Growing up in England, I’d never really believed that snowflakes had six-fold symmetry – English snow seems to come in big puffy flakes or rain. Actually to demonstrate the point, we have just been subjected to a fall of little icy pellets. Whilst skiing I was exposed to proper perfect snowflakes which I watched settling on my coat arm as I trundled up a slow chairlift. The difference is all down to how cold the air is and how much water vapour there is in it, this is shown in the snowflake shape diagram here. Actually, this simplifies things a little: the diagram shows what you get when you make snow in the laboratory under carefully controlled, fixed conditions. In real life a snowflake will experience a range of conditions as it falls to earth, which will all contribute to the shape it’s in when it lands. In England this means ‘an irregular blob’, in the Alps it means ‘pretty snowflake’. You can find out much more about snowflakes on Kenneth G. Libbrecht’s website.

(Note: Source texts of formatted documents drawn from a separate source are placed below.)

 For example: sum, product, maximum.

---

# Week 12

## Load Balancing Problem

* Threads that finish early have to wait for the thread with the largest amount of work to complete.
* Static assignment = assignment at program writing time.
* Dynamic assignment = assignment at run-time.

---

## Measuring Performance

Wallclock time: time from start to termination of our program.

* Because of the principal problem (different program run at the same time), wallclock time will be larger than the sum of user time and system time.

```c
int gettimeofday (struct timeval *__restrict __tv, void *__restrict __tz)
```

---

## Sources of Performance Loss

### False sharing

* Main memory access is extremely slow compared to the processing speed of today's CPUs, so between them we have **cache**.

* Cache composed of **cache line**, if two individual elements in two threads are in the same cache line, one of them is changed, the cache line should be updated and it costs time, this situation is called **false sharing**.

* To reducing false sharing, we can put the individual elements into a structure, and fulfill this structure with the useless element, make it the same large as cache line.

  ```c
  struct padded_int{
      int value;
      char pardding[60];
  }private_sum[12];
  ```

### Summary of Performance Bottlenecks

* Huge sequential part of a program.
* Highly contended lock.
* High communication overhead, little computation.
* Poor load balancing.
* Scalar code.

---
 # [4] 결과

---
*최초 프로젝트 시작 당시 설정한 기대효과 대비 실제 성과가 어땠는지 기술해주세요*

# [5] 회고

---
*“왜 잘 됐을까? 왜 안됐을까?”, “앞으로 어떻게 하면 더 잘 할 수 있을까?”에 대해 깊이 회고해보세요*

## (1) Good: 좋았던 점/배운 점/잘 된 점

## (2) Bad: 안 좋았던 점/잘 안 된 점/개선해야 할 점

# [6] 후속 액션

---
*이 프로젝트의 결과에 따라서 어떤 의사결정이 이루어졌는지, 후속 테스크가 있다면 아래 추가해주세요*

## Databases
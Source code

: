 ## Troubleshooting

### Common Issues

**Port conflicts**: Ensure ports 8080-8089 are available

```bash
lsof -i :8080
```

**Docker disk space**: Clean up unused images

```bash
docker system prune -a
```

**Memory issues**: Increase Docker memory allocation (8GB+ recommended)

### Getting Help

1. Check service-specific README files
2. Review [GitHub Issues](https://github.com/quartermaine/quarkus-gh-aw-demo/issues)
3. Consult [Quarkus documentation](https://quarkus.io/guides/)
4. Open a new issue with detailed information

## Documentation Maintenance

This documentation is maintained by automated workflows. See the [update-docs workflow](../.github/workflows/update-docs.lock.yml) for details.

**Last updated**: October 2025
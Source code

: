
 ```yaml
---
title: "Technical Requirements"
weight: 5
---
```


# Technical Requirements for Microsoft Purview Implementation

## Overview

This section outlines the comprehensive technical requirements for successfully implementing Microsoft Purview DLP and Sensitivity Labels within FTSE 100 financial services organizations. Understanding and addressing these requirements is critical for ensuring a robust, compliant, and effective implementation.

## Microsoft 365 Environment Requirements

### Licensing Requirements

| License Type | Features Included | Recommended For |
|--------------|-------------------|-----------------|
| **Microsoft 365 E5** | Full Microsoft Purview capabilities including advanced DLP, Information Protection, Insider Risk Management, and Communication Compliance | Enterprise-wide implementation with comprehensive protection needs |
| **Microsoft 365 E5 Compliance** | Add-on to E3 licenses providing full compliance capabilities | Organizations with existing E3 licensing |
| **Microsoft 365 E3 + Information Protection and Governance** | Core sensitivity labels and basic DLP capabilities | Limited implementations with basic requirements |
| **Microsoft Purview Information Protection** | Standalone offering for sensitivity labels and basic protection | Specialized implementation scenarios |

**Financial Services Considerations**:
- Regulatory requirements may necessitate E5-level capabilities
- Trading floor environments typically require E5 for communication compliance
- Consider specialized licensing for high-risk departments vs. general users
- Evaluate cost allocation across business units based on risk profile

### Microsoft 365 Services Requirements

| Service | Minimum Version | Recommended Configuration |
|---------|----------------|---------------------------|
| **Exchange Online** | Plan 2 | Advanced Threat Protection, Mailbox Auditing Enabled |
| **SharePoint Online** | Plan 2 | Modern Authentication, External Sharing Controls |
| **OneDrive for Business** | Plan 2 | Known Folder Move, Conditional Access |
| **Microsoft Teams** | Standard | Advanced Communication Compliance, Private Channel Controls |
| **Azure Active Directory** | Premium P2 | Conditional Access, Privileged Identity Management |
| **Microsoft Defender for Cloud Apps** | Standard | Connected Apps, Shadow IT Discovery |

There are also sundogs, I’ve seen these a couple of times on days when there is diamond dust in the air:

Sundogs are the short arcs of light either side of the sun. These form under certain atmospheric conditions, bloody cold ones in my experience, the air is filled with tiny thin, hexagonal plates of ice, which drift gently to earth. As they fall they align so that their flat faces are parallel to the ground. They act like little prisms, the little prisms mean that light coming towards you from the sun is thrown out to the side – leaving a gap close to the sun and a bright spot further out. Since they are aligned relative to the ground the sundogs are most obvious either side of the sun (as opposed to a ring all the way around). This is explained in more detail here, along with many other atmospheric optical effects.

Snow also impinges on my own field: the physics of appearance. Consider this: water in a glass is a colourless, transparent liquid; ice (made properly) is similarly transparent, yet clouds (made from tiny water droplets) and snow made from crystals of transparent ice are white. The difference being the microscopic structure of the material. Calculating the details of the reflectivity of snow and clouds is an active area of research for people interested in atmospheric physics, and climate change.

There are so many other things I left out of this post such as wind-sculpted snow, glaciers and the mechanics of skiing itself (although I’ve found that thinking too much about what I’m attempting to do on skis normally leads to a fall). There is a book dedicated to mechanical aspects of skiing: The Physics of Skiing by David Lind and Scott Sanders.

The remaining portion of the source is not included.